А  Б  В  Г  Д  Е  Ж  З  И  Й  К  Л  М  Н  О  П  Р  С  Т  У  Ф  Х  Ц  Ч  Ш  Щ  Э  Ю  Я  AZ

 

Юбки зашиты внизу, словно мешки, — лишь оставлены дыры для ног. Подпоясанные кафтаны достают до пят.
В маленьких лавчонках товар производится и выпускается в продажу на глазах у покупателя. Нас заинтересовали чемоданы из верблюжьих шкур — не успели мы войти в лавку, как хозяин отвёл нас в заднее помещение, где двое рабочих делали эти товары, нас интересуют медные тарелки с тонкими изящными гравюрами — и нам показывают, как их изготовляют. Вообще здесь властвуют купцы — египтяне, греки, армяне.
Много маленьких кафе, перед которыми на тротуаре сидят в застывшей позе люди, — они, прищурившись, пялятся на проходящий народ. Мимо течёт жизнь, ползёт, как бархан, время, лениво и бесполезно. «Судьба твоя начертана в небе, и на земле ты не властен ничего в ней изменить», — написано на их тёмных, замкнутых лицах.
И тут же кипит жизнь — активная, незнакомая, красочная, шумная. Кипят чувства и страсти: любовь, ненависть, отзывчивость, корысть, религиозный фанатизм и радость от мастерски исполненного труда. На меди и серебре появляется тонкая паутина линий, из-под коричневых рук мастера выходят тысячи новых сфинксов и пирамид, вырастают пальмы, а между двух параллельных линий течёт, сверкая, на этот раз красный Нил. Здесь же изготовляются фески, современные швейные машины строчат бельё и платье для соседнего магазина. По улицам расхаживают продавцы с лотками и крикливо предлагают свой товар. Стоит остановиться на минуту-другую, как уже чувствуешь, что по твоим туфлям, и без того сверкающим, словно зеркало, начинают скользить щётки чистильщика. Часто мальчишек оказывается двое — по одному на каждую ногу, — и если у тебя не хватит решимости вовремя прекратить эту бесконечную чистку, то прощай пиастры.

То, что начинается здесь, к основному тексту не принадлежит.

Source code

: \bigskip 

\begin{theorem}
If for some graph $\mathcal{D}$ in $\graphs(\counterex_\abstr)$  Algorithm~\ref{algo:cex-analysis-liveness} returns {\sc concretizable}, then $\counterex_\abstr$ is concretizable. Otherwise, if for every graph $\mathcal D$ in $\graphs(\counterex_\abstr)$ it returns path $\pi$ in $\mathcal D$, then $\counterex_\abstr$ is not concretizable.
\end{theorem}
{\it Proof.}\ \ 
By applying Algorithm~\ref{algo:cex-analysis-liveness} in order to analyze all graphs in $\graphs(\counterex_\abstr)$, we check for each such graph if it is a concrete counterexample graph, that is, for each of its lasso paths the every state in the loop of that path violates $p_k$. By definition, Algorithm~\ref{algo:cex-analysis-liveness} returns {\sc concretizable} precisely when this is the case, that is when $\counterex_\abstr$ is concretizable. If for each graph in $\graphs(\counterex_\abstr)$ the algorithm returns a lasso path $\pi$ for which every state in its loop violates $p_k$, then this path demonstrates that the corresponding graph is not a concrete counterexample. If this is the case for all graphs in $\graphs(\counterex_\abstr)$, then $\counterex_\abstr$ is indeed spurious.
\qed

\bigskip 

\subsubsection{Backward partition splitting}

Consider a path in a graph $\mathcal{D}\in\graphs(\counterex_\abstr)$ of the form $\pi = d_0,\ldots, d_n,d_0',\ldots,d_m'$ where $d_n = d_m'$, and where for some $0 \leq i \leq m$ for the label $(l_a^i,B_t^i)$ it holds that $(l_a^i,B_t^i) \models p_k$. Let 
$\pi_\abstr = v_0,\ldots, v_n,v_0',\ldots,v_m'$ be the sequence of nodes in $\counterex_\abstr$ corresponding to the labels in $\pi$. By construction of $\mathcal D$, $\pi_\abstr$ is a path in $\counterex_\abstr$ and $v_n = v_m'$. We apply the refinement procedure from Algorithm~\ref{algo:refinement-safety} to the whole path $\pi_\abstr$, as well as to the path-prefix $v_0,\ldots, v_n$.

Ко второй половине дня атаки уличных торговцев и непреклонная активность чистильщиков, не позволяющая остановиться хоть на минуту и спокойно оглядеться, привели меня в отчаяние. Я почувствовал себя совершенно беспомощным и беззащитным, да ещё, кроме того, заметил, что успел накупить множество всякой ненужной, бессмысленной ерунды, в том числе и детские ручные часы из шоколада. Заодно я убедился и в том, что к людям в фесках никто не пристаёт. А если кто и пристанет, так достаточно человеку в феске махнуть рукой, чтобы крикливый продавец отправился на поиски жертвы с более европейской внешностью. Исходя из этого, я сделал самую умную покупку за весь день — приобрёл за тридцать пиастров феску. Молодой черноусый продавец, без умолку о чём-то тараторивший, водрузил мне её на голову и напутствовал меня именем Аллаха и «very good'ом».
С этого момента вокруг меня воцарился покой. Кунина и Кулешова атаковали по-прежнему, а от меня (вернее, от моей фески) старались держаться подальше даже неотступно следовавшие за нами провожатые. Лишь один смелый и нахальный чистильщик накидывался с прежним рвением на мои туфли. Я попытался отделаться от него заученным пренебрежительным жестом, но это не подействовало. Он показывал пальцем на мои глаза и с неистовой яростью повторял что-то.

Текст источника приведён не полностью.